First, we realized that there was not much room for creativity and real individuality to work in our work process. Thinking of TV programs in general, you can’t say there is lots of creativity and independency going on in TV programs unless you watch only public access channels. As a TV producer, you are supposed to make shows in certain ways you already know, you are supposed to know, and you are taught to know. Your boss does not tell you what to do because you are a member of union and you claim that you have right to be independent. Nonetheless, you have to feel humiliation while you work in cultural industry, because what you do is just following an existing order. So you can say you are working on a conveyer belt.

Second, we were put in an environment where high competition of advertising market forced TV people to try hard to hold more eyes of audiences on TV while your program was aired. Rating, although I worked in a public company, seemed to dominate all other rationales and logics. In this setting, you are supposed to lose individuality. It is not difficult to realize that you are constantly working when you watch commercials, buy candy bars, talk with your guests, and spend free time for leisure activities. What you need to know and learn is everywhere and ubiquitous. Therefore we were constructed by the postindustrial order as a “consumer / communicator.” We “satisfy a demand by the consumer and at the same time establish that demand.”
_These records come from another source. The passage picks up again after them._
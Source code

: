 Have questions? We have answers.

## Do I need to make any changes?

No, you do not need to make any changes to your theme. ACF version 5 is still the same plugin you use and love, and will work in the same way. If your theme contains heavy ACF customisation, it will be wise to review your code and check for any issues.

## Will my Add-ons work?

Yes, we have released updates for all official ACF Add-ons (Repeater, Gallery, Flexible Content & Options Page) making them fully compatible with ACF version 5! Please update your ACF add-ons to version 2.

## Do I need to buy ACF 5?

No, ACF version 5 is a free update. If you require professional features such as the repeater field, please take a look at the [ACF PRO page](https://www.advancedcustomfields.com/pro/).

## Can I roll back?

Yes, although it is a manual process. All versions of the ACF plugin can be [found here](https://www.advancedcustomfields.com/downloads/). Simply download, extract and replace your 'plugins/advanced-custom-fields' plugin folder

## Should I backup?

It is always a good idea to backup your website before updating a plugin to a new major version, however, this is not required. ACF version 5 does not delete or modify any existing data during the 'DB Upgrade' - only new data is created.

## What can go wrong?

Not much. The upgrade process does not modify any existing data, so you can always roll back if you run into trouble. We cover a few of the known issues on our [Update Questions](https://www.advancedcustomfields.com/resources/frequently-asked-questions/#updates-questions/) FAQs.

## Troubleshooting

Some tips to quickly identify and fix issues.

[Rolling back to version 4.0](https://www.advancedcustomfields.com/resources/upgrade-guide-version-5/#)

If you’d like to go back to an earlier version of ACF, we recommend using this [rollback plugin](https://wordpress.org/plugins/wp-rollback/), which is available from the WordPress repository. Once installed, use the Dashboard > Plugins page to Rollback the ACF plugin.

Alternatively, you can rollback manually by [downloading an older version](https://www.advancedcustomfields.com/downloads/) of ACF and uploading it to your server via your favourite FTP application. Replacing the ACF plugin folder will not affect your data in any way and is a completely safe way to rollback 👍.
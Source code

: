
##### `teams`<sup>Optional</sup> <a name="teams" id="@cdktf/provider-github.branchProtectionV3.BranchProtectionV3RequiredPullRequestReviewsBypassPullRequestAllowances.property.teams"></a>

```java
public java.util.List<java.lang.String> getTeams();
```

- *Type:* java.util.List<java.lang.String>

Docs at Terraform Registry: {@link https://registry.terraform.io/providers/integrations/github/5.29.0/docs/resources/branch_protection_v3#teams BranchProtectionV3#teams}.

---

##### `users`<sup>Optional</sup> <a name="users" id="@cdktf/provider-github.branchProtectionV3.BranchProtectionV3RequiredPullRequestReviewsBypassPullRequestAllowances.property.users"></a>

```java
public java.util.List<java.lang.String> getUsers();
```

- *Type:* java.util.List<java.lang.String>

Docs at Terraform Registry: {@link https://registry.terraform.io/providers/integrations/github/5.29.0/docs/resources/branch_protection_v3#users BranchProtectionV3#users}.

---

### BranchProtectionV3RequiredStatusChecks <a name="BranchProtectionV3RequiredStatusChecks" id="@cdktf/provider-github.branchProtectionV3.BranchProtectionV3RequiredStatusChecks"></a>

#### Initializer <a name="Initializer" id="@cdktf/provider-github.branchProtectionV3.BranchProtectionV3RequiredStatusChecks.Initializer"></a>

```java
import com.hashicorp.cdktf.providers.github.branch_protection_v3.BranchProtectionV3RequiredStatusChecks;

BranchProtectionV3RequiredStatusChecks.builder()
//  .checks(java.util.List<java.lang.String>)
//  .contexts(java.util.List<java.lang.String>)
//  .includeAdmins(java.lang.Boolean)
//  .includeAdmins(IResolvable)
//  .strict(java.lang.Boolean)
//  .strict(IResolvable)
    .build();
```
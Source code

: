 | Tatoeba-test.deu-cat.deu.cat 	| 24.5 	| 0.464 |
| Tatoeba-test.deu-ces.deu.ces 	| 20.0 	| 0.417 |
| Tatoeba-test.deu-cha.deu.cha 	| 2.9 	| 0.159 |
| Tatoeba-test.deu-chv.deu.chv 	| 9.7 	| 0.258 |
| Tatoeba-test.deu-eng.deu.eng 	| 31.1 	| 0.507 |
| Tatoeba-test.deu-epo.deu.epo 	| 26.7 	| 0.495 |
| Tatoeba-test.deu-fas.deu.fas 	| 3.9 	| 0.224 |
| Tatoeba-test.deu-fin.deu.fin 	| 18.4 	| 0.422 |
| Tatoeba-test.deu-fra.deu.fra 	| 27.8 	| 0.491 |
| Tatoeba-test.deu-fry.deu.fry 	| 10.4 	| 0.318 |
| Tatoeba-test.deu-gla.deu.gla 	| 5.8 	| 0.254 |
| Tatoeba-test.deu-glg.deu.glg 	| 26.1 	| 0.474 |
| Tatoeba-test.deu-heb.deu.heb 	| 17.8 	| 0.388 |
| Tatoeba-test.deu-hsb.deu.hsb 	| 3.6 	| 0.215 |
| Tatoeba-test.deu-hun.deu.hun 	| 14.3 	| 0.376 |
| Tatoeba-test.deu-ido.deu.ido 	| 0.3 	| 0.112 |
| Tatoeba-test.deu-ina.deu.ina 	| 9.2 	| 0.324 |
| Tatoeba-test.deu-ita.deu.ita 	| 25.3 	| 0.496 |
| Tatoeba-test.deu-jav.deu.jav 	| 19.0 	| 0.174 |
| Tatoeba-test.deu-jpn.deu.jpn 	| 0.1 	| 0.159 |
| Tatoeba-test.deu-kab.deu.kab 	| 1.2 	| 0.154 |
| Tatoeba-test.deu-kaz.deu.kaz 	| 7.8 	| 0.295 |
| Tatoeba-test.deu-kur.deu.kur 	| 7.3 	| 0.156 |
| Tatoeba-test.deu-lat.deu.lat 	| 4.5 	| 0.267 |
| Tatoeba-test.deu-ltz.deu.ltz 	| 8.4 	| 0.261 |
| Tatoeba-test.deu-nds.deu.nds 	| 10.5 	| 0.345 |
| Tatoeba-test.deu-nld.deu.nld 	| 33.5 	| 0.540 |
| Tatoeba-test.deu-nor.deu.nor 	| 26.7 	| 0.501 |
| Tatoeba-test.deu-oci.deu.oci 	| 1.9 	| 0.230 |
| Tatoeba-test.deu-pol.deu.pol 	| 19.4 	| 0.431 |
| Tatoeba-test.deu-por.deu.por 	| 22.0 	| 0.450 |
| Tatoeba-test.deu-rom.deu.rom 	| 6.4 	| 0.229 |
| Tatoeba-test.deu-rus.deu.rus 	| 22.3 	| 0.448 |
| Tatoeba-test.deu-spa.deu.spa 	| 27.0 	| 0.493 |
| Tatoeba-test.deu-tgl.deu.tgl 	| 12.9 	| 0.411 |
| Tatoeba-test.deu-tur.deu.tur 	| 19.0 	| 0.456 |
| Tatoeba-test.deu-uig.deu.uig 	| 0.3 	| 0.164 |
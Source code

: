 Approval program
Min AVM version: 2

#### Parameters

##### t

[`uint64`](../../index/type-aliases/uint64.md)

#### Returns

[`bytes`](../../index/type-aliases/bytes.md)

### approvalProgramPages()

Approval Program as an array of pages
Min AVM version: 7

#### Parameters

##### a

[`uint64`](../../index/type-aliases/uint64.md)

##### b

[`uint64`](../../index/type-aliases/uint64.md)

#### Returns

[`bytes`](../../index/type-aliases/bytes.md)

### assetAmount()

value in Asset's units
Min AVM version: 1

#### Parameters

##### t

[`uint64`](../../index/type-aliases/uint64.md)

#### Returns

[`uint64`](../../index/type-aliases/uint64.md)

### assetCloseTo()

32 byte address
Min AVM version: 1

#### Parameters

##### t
When I read Lazzarato saying that “the post-Taylorist mode of production is defined precisely by putting subjectivity to work both in the activation of productive cooperation and in the production of the cultural contents of commodities,” I thought what he says resonates a lot with my experience. I would say I was working in the cycle of “author, reproduction, and reception.” In my understating, technoculture allows laypersons to participate in this cycle while they are mesmerized by “valorization.” Laypersons put a lot of immaterial labour, no matter whether they realize what they are doing, and get drowned in the cycle.